Extracted data entries
*****

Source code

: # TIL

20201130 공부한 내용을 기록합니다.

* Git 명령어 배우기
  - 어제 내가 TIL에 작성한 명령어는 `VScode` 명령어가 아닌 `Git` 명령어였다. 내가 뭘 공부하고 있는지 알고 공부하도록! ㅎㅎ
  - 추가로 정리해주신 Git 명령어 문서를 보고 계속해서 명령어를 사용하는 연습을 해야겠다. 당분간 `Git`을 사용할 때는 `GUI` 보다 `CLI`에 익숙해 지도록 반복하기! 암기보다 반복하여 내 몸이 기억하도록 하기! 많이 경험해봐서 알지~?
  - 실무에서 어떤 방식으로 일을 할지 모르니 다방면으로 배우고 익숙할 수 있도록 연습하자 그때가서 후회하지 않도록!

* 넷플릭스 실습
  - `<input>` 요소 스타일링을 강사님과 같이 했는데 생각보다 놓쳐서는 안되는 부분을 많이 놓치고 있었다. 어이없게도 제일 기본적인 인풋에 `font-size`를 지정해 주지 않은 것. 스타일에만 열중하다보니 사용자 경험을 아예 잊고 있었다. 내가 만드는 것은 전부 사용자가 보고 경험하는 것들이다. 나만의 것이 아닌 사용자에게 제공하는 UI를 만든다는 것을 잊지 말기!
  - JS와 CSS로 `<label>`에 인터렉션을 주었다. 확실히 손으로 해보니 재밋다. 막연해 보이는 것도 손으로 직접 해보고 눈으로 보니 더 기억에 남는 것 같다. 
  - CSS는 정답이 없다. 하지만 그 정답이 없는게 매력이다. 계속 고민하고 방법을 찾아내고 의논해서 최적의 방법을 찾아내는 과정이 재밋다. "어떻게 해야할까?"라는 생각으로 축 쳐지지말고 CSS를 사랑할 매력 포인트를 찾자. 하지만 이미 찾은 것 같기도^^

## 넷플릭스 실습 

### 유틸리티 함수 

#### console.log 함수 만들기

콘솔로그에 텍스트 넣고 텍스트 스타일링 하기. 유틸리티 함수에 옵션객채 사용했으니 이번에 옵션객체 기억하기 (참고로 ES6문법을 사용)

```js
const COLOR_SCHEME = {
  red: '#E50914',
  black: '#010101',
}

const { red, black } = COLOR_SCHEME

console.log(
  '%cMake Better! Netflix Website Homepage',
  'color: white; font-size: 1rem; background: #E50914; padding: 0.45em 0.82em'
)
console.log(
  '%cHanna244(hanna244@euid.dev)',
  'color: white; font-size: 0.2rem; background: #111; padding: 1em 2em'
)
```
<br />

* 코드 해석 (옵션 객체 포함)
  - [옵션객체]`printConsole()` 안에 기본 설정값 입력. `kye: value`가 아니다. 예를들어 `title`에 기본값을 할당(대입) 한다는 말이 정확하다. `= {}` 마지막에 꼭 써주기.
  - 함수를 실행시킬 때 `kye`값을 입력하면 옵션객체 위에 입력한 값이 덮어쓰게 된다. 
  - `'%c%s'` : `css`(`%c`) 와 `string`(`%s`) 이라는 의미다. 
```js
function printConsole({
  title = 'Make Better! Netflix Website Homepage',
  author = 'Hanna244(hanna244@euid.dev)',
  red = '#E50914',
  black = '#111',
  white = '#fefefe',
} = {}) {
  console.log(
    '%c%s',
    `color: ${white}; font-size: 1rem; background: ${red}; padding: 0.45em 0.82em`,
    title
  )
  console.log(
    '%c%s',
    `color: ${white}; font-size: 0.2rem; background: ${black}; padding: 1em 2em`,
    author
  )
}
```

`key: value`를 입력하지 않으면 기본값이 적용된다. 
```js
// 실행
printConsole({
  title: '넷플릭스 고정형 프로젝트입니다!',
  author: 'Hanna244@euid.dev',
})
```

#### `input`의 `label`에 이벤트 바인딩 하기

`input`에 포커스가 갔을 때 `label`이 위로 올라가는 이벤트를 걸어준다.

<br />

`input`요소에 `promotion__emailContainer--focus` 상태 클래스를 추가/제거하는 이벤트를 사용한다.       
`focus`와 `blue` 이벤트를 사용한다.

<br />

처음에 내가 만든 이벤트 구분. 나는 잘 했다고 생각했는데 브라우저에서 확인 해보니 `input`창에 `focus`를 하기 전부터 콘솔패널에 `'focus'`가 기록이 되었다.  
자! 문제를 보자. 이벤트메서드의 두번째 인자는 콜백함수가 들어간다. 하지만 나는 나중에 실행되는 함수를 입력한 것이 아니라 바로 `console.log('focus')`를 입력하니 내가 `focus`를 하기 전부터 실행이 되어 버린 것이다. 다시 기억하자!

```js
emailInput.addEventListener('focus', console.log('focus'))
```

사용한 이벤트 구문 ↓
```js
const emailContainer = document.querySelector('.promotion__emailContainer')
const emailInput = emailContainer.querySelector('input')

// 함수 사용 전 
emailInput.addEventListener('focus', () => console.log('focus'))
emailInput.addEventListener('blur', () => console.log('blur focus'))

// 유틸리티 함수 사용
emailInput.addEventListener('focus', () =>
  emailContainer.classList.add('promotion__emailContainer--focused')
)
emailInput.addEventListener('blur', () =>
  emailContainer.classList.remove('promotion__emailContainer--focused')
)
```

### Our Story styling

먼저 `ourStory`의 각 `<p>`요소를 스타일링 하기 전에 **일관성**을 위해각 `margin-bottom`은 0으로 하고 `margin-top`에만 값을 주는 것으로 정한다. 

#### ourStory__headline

*****

▸ **Your goal**
Looking back over the data above, restate word for word the lines that begin at the line with "- 실무에서 어떤 방식으로" and end at the line with "기억에 남는 것 같다.", inclusive.

▸ **Written answer**
  - 실무에서 어떤 방식으로 일을 할지 모르니 다방면으로 배우고 익숙할 수 있도록 연습하자 그때가서 후회하지 않도록!

* 넷플릭스 실습
  - `<input>` 요소 스타일링을 강사님과 같이 했는데 생각보다 놓쳐서는 안되는 부분을 많이 놓치고 있었다. 어이없게도 제일 기본적인 인풋에 `font-size`를 지정해 주지 않은 것. 스타일에만 열중하다보니 사용자 경험을 아예 잊고 있었다. 내가 만드는 것은 전부 사용자가 보고 경험하는 것들이다. 나만의 것이 아닌 사용자에게 제공하는 UI를 만든다는 것을 잊지 말기!
  - JS와 CSS로 `<label>`에 인터렉션을 주었다. 확실히 손으로 해보니 재밋다. 막연해 보이는 것도 손으로 직접 해보고 눈으로 보니 더 기억에 남는 것 같다. 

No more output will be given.